The day after, we planned to make the ascent (all 1700m of it) to the Bivacco Gratton before summiting Punta Rossa the day after. Whilst Punta Rossa barely gets a climbing grade (in the absence of snow, the most difficult trekking grade of EE is given, and with snow about it becomes a Facile), it was a summit we wanted to do not just for great views but also as good acclimatisation before attempting Gran Paradiso the week after; it lies at 3630m, making it ones of the highest points you can get to that is still "just a walk". The Bivacco Gratton and its perfect placement to watch the sun rise also came highly recommended, prompting us to split the summit over two days instead of popping up and down in the day.
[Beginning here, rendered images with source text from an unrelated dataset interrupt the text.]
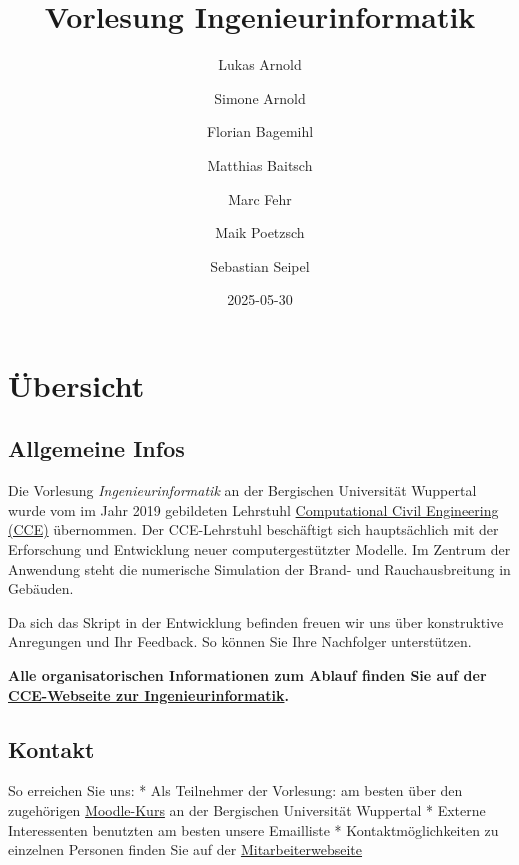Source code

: \documentclass[
  letterpaper,
  DIV=11,
  numbers=noendperiod]{scrreprt}
\title{Vorlesung Ingenieurinformatik}
\author{Lukas Arnold \and Simone Arnold \and Florian
Bagemihl \and Matthias Baitsch \and Marc Fehr \and Maik
Poetzsch \and Sebastian Seipel}
\date{2025-05-30}
\renewcommand*\contentsname{Table of contents}
\newcommand\contentsname{Table of contents}
\begin{document}
\maketitle

\renewcommand*\contentsname{Table of contents}
{
\hypersetup{linkcolor=}
\setcounter{tocdepth}{2}
\tableofcontents
}


\chapter*{Übersicht}\label{uxfcbersicht}


\section*{Allgemeine Infos}\label{allgemeine-infos}


Die Vorlesung \emph{Ingenieurinformatik} an der Bergischen Universität
Wuppertal wurde vom im Jahr 2019 gebildeten Lehrstuhl
\href{https://cce.uni-wuppertal.de/}{Computational Civil Engineering
(CCE)} übernommen. Der CCE-Lehrstuhl beschäftigt sich hauptsächlich mit
der Erforschung und Entwicklung neuer computergestützter Modelle. Im
Zentrum der Anwendung steht die numerische Simulation der Brand- und
Rauchausbreitung in Gebäuden.

Da sich das Skript in der Entwicklung befinden freuen wir uns über
konstruktive Anregungen und Ihr Feedback. So können Sie Ihre Nachfolger
unterstützen.

\textbf{Alle organisatorischen Informationen zum Ablauf finden Sie auf
der
\href{https://cce.uni-wuppertal.de/index.php?id=4178&L=0}{CCE-Webseite
zur Ingenieurinformatik}.}

\section*{Kontakt}\label{kontakt}


So erreichen Sie uns: * Als Teilnehmer der Vorlesung: am besten über den
zugehörigen
\href{https://moodle.uni-wuppertal.de/course/view.php?id=46894}{Moodle-Kurs}
an der Bergischen Universität Wuppertal * Externe Interessenten
benutzten am besten unsere Emailliste * Kontaktmöglichkeiten zu
einzelnen Personen finden Sie auf der
\href{https://cce.uni-wuppertal.de/de/team/}{Mitarbeiterwebseite}
\end{document}
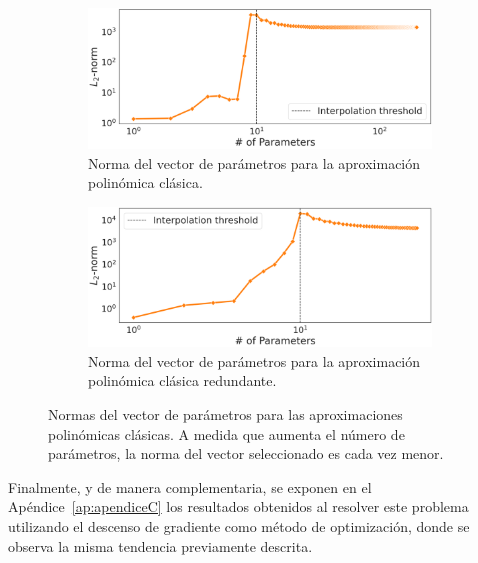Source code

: \begin{figure}[h]
    \centering
    \begin{subfigure}[b]{0.48\textwidth}
        \centering
        \includegraphics[width=\textwidth]{img/experiments/OLS1.4.png}
        \caption{Norma del vector de parámetros para la aproximación polinómica clásica.}\label{fig:OLS1.4DDD}
    \end{subfigure}
    \hfill
    \begin{subfigure}[b]{0.48\textwidth}
        \centering
        \includegraphics[width=\textwidth]{img/experiments/Redundant1.4.png}
        \caption{Norma del vector de parámetros para la aproximación polinómica clásica redundante.}\label{fig:Redundant1.4DDD}
    \end{subfigure}
    \caption[Normas del vector de parámetros para las aproximaciones polinómicas clásicas.]{Normas del vector de parámetros para las aproximaciones polinómicas clásicas. A medida que aumenta el número de parámetros, la norma del vector seleccionado es cada vez menor.}\label{fig:normas-clasicas}
\end{figure}

Finalmente, y de manera complementaria, se exponen en el Apéndice~\ref{ap:apendiceC} los resultados obtenidos al resolver este problema utilizando el descenso de gradiente como método de optimización, donde se observa la misma tendencia previamente descrita.

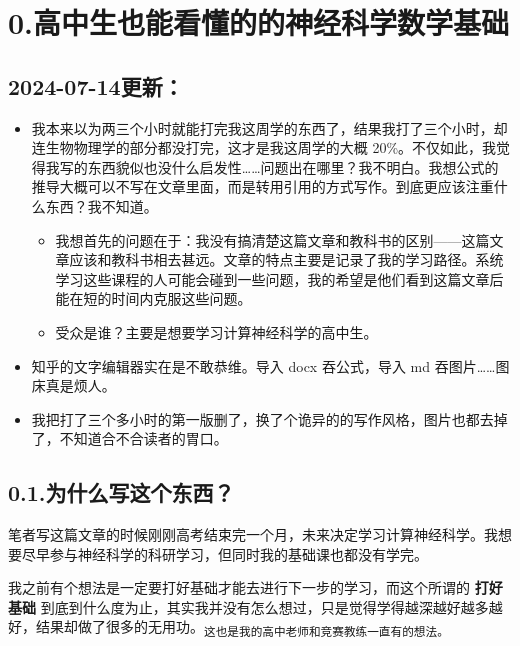 \documentclass[
]{article}
\author{}
\date{}
\begin{document}
\section{0.高中生也能看懂的的神经科学数学基础}\label{0ux9ad8ux4e2dux751fux4e5fux80fdux770bux61c2ux7684ux7684ux795eux7ecfux79d1ux5b66ux6570ux5b66ux57faux7840}

\tableofcontents

\subsection{2024-07-14更新：}\label{2024-07-14ux66f4ux65b0}

\begin{itemize}
\item
  我本来以为两三个小时就能打完我这周学的东西了，结果我打了三个小时，却连生物物理学的部分都没打完，这才是我这周学的大概
  20\%。不仅如此，我觉得我写的东西貌似也没什么启发性\ldots\ldots 问题出在哪里？我不明白。我想公式的推导大概可以不写在文章里面，而是转用引用的方式写作。到底更应该注重什么东西？我不知道。

  \begin{itemize}
  \item
    我想首先的问题在于：我没有搞清楚这篇文章和教科书的区别------这篇文章应该和教科书相去甚远。文章的特点主要是记录了我的学习路径。系统学习这些课程的人可能会碰到一些问题，我的希望是他们看到这篇文章后能在短的时间内克服这些问题。
  \item
    受众是谁？主要是想要学习计算神经科学的高中生。
  \end{itemize}
\item
  知乎的文字编辑器实在是不敢恭维。导入 docx 吞公式，导入 md
  吞图片\ldots\ldots 图床真是烦人。
\item
  我把打了三个多小时的第一版删了，换了个诡异的的写作风格，图片也都去掉了，不知道合不合读者的胃口。
\end{itemize}

\subsection{0.1.为什么写这个东西？}\label{01ux4e3aux4ec0ux4e48ux5199ux8fd9ux4e2aux4e1cux897f}

笔者写这篇文章的时候刚刚高考结束完一个月，未来决定学习计算神经科学。我想要尽早参与神经科学的科研学习，但同时我的基础课也都没有学完。

我之前有个想法是一定要打好基础才能去进行下一步的学习，而这个所谓的
\textbf{打好基础}
到底到什么度为止，其实我并没有怎么想过，只是觉得学得越深越好越多越好，结果却做了很多的无用功。\textsubscript{这也是我的高中老师和竞赛教练一直有的想法。}
\end{document}
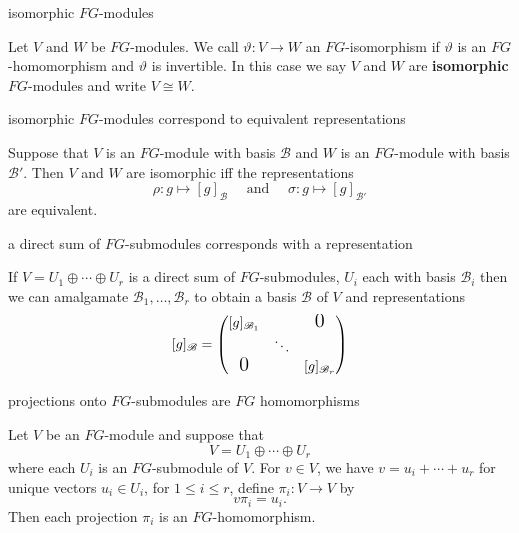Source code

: \documentclass[avery5371,grid]{flashcards}
\newcommand{\B}{\mathscr{B}}
\renewcommand{\le}{\leqslant}
\renewcommand{\theta}{\vartheta}
\newcommand{\iso}{\cong}
\newcommand{\defn}[1]{\textbf{#1}}
\begin{document}
\begin{flashcard}[Definition 7.4]{isomorphic $FG$-modules}

  Let $V$ and $W$ be $FG$-modules. We call $\theta : V \to W$ an
  $FG$-isomorphism if $\theta$ is an $FG$-homomorphism and $\theta$ is
  invertible. In this case we say $V$ and $W$ are \defn{isomorphic}
  $FG$-modules and write $V \iso W$.

\end{flashcard}

\begin{flashcard}[Theorem 7.6]{isomorphic $FG$-modules correspond to
    equivalent representations}

  Suppose that $V$ is an $FG$-module with basis $\B$ and $W$ is an
  $FG$-module with basis $\B'$. Then $V$ and $W$ are isomorphic iff
  the representations
  \[
    \rho : g \mapsto [g]_{\B} \quad \text{ and } \quad
    \sigma : g \mapsto [g]_{\B'}
  \]
  are equivalent.

\end{flashcard}

\begin{flashcard}[Definition 7.10]{a direct sum of $FG$-submodules
    corresponds with a representation}

  If $V = U_1 \oplus \cdots \oplus U_r$ is a direct sum of
  $FG$-submodules, $U_i$ each with basis $\B_i$ then we can amalgamate
  $\B_1, \ldots, \B_r$ to obtain a basis $\B$ of $V$ and
  representations
  \[
    [g]_{\B} =
    \begin{pmatrix}
      [g]_{\B_1} & & \mbox{\Large{0}} \\
      & \ddots & \\
      \mbox{\Large{0}} & & [g]_{\B_r}
    \end{pmatrix}
  \]

\end{flashcard}

\begin{flashcard}[Proposition 7.11]{projections onto $FG$-submodules
    are $FG$ homomorphisms}

  Let $V$ be an $FG$-module and suppose that
  \[
    V = U_1 \oplus \cdots \oplus U_r
  \]
  where each $U_i$ is an $FG$-submodule of $V$. For $v \in V$, we have
  $v = u_i + \cdots + u_r$ for unique vectors $u_i \in U_i$, for
  $1 \le i \le r$, define $\pi_i : V \to V$ by
  \[
    v \pi_i = u_i.
  \]
  Then each projection $\pi_i$ is an $FG$-homomorphism.

\end{flashcard}
\end{document}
Catching the free bus down to Cretaz meant we were able to make the ascent into a circular walk, returning the following day via the Colle della Rossa and the Sella hut. The ascent from Cretaz was tiring and for the first 1000m consisted almost entirely of a zigzag path working its way up an improbably steep slope through a forest. Past this point however, it opened out into beautiful green Alpine pastures, unfrequent by people but consequently home to more wildlife than we saw for the entirity of the rest of the stay; in the space of 30 minutes we'd spotted a golden eagle, two ibix rutting, a herd of chamois and a sprawl of marmots1.
The pastures soon turned to boulder fields and scree slopes, as we wound our way up the final few hundred metres of ascent to the bivvy hut. The location of the hut is quite stunning; perched on a broad ridge running from Punta Rossa to Punta Pousset, it offers a commanding view over the neighbouring La Grivola, as well as further north towards Switzerland and iconic peaks such as the Matterhorm, and west towards the Mont Blanc massif. Not that we got any of these views when we arrived; mountains in the distance were shrouded in cloud and La Grivola was becomming increasingly more hidden by the minute. Unsurprisingly, it soon started rain, but fortunately not before we'd managed to cook our tea.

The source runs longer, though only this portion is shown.